A look at ADRs as an investment mechanism, along with the benefits and risks associated with the financial instrument.
October has begun on a wobbly note as well, especially in the wake of U.S. President Donald Trump testing positive for the novel coronavirus.
After a strong monthly performance in August for stock markets in the United States, with the S&P 500 recording its biggest August gain since 1986, Wall Street’s rally in September came to a juddering halt on worries about the country’s economic recovery and deteriorating relations between Beijing and Washington. In fact, major indexes reported their first monthly decline in September since March, when a pandemic-led crash plunged the markets to multi-year lows. October has begun on a wobbly note as well, especially in the wake of U.S. President Donald Trump testing positive for the novel coronavirus.
Such market behaviour brings the focus back on reducing risks in an investor’s portfolio by widening the kinds of companies one invests in and choosing high-quality global names. But, is it possible for investors in U.S. equities to park their funds in an international firm such as Alibaba or Toyota Motor Corp that is not based in the United States but available to trade on U.S. exchanges? Here’s where you can look to another financial instrument — the American Depositary Receipt (ADR).
ADRs are shares issued in the United States from a foreign company through a depositary bank intermediary. The foreign company works with a U.S. depositary bank as the intermediary for issuing and managing the shares. With ADRs, investors can choose from a list of several global companies that are not based in the country but have strong growth potential or a proven track-record.
How does it work?
A U.S. depository bank will usually issue a negotiable certificate, an ADR, that will represent a specific number of shares of any non-U.S. firm. This ADR can then be traded on U.S. stock markets, just like other U.S.-based companies would. ADRs are also categorised into three levels — I, II and III. Level I can be traded over the counter without being listed on any exchange, while Level II and III must be listed on bourses. Level III also helps companies raise capital. For instance, you can choose to invest in ADRs of China-based Alibaba Group that are listed on the NYSE.
ADRs assume significance for investors, especially after how 2020 has proven to be topsy-turvy. They are the right instrument that help in diversifying your stocks portfolio by adding high-performance companies or brands from around the world and cashing in on their growth stories. ADRs will also help offset risks from any weak performance in U.S.-based companies, thereby ensuring your portfolio does not suffer huge losses.
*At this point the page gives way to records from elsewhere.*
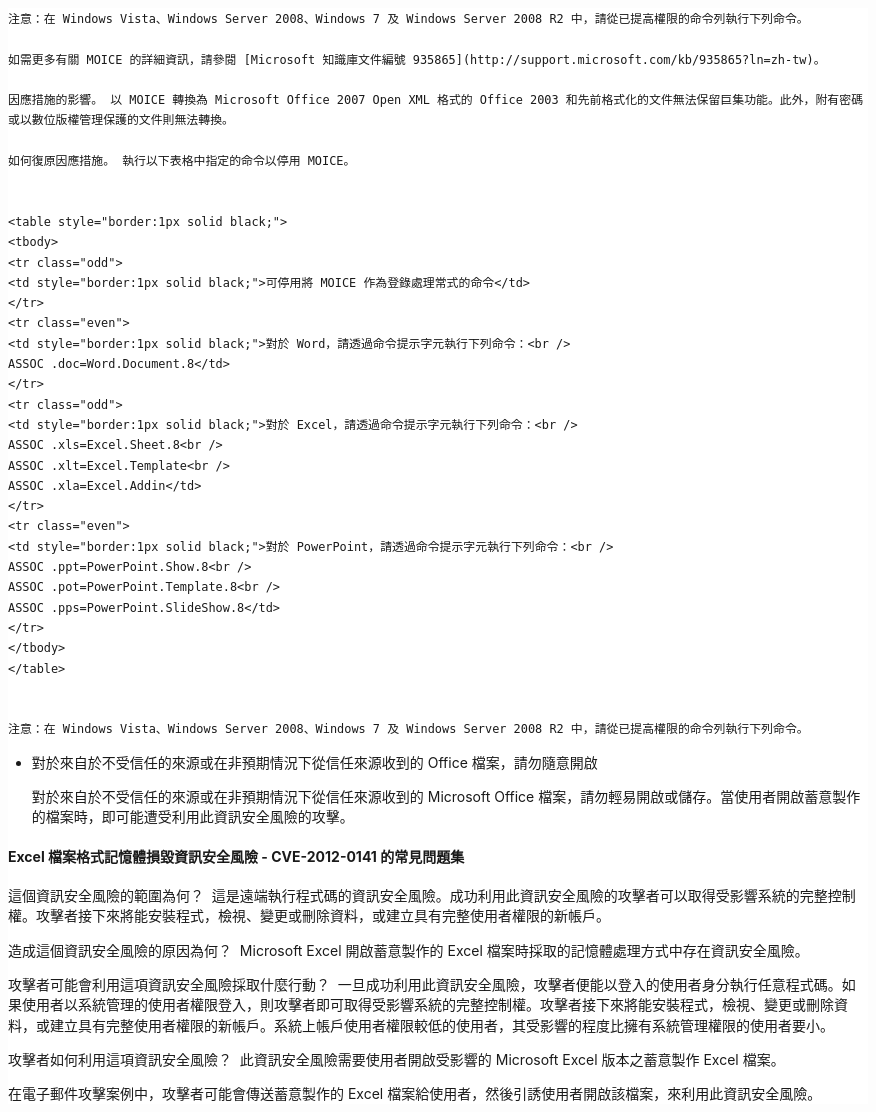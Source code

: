 
    注意：在 Windows Vista、Windows Server 2008、Windows 7 及 Windows Server 2008 R2 中，請從已提高權限的命令列執行下列命令。

    如需更多有關 MOICE 的詳細資訊，請參閱 [Microsoft 知識庫文件編號 935865](http://support.microsoft.com/kb/935865?ln=zh-tw)。

    因應措施的影響。 以 MOICE 轉換為 Microsoft Office 2007 Open XML 格式的 Office 2003 和先前格式化的文件無法保留巨集功能。此外，附有密碼或以數位版權管理保護的文件則無法轉換。

    如何復原因應措施。 執行以下表格中指定的命令以停用 MOICE。

 
    <table style="border:1px solid black;">
    <tbody>
    <tr class="odd">
    <td style="border:1px solid black;">可停用將 MOICE 作為登錄處理常式的命令</td>
    </tr>
    <tr class="even">
    <td style="border:1px solid black;">對於 Word，請透過命令提示字元執行下列命令：<br />
    ASSOC .doc=Word.Document.8</td>
    </tr>
    <tr class="odd">
    <td style="border:1px solid black;">對於 Excel，請透過命令提示字元執行下列命令：<br />
    ASSOC .xls=Excel.Sheet.8<br />
    ASSOC .xlt=Excel.Template<br />
    ASSOC .xla=Excel.Addin</td>
    </tr>
    <tr class="even">
    <td style="border:1px solid black;">對於 PowerPoint，請透過命令提示字元執行下列命令：<br />
    ASSOC .ppt=PowerPoint.Show.8<br />
    ASSOC .pot=PowerPoint.Template.8<br />
    ASSOC .pps=PowerPoint.SlideShow.8</td>
    </tr>
    </tbody>
    </table>
 

    注意：在 Windows Vista、Windows Server 2008、Windows 7 及 Windows Server 2008 R2 中，請從已提高權限的命令列執行下列命令。

-   對於來自於不受信任的來源或在非預期情況下從信任來源收到的 Office 檔案，請勿隨意開啟

    對於來自於不受信任的來源或在非預期情況下從信任來源收到的 Microsoft Office 檔案，請勿輕易開啟或儲存。當使用者開啟蓄意製作的檔案時，即可能遭受利用此資訊安全風險的攻擊。

#### Excel 檔案格式記憶體損毀資訊安全風險 - CVE-2012-0141 的常見問題集

這個資訊安全風險的範圍為何？ 
這是遠端執行程式碼的資訊安全風險。成功利用此資訊安全風險的攻擊者可以取得受影響系統的完整控制權。攻擊者接下來將能安裝程式，檢視、變更或刪除資料，或建立具有完整使用者權限的新帳戶。

造成這個資訊安全風險的原因為何？ 
Microsoft Excel 開啟蓄意製作的 Excel 檔案時採取的記憶體處理方式中存在資訊安全風險。

攻擊者可能會利用這項資訊安全風險採取什麼行動？ 
一旦成功利用此資訊安全風險，攻擊者便能以登入的使用者身分執行任意程式碼。如果使用者以系統管理的使用者權限登入，則攻擊者即可取得受影響系統的完整控制權。攻擊者接下來將能安裝程式，檢視、變更或刪除資料，或建立具有完整使用者權限的新帳戶。系統上帳戶使用者權限較低的使用者，其受影響的程度比擁有系統管理權限的使用者要小。

攻擊者如何利用這項資訊安全風險？ 
此資訊安全風險需要使用者開啟受影響的 Microsoft Excel 版本之蓄意製作 Excel 檔案。

在電子郵件攻擊案例中，攻擊者可能會傳送蓄意製作的 Excel 檔案給使用者，然後引誘使用者開啟該檔案，來利用此資訊安全風險。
There are thousands of ADRs available for investors to trade in the U.S. markets. Investors can take their pick with marquee names such as Alibaba Group, electric-vehicles maker Nio, iron ore producer Vale SA, global automobile major Toyota Motor Co, or even AstraZeneca, the British-Swedish pharmaceutical company in the frontline to develop a coronavirus vaccine.
To help you understand the upbeat performance of ADRs even in a turmoil year like 2020, here’s a look at the year-to-date performance of some of these ADRs.
The above graphic exhibits some of the popular ADRs available for U.S. investors and their performance in 2020 so far. The likes of Nio Inc, BioNTech and JD have given multi-fold returns, while one of the most sought-after ADR, Alibaba Group, has also added nearly 36 percent to its value this year so far.
Investing in ADRs
While ADRs have their set of big advantages, no investment mechanism is devoid of risks or disadvantages. Investors must understand the risks associated with currency fluctuations as well as transparency challenges that come with different levels of ADRs.
In the interest of accessing good quality companies with a thorough track-record of disclosures, retail investors can consider between Level II and Level III ADRs to place their bets.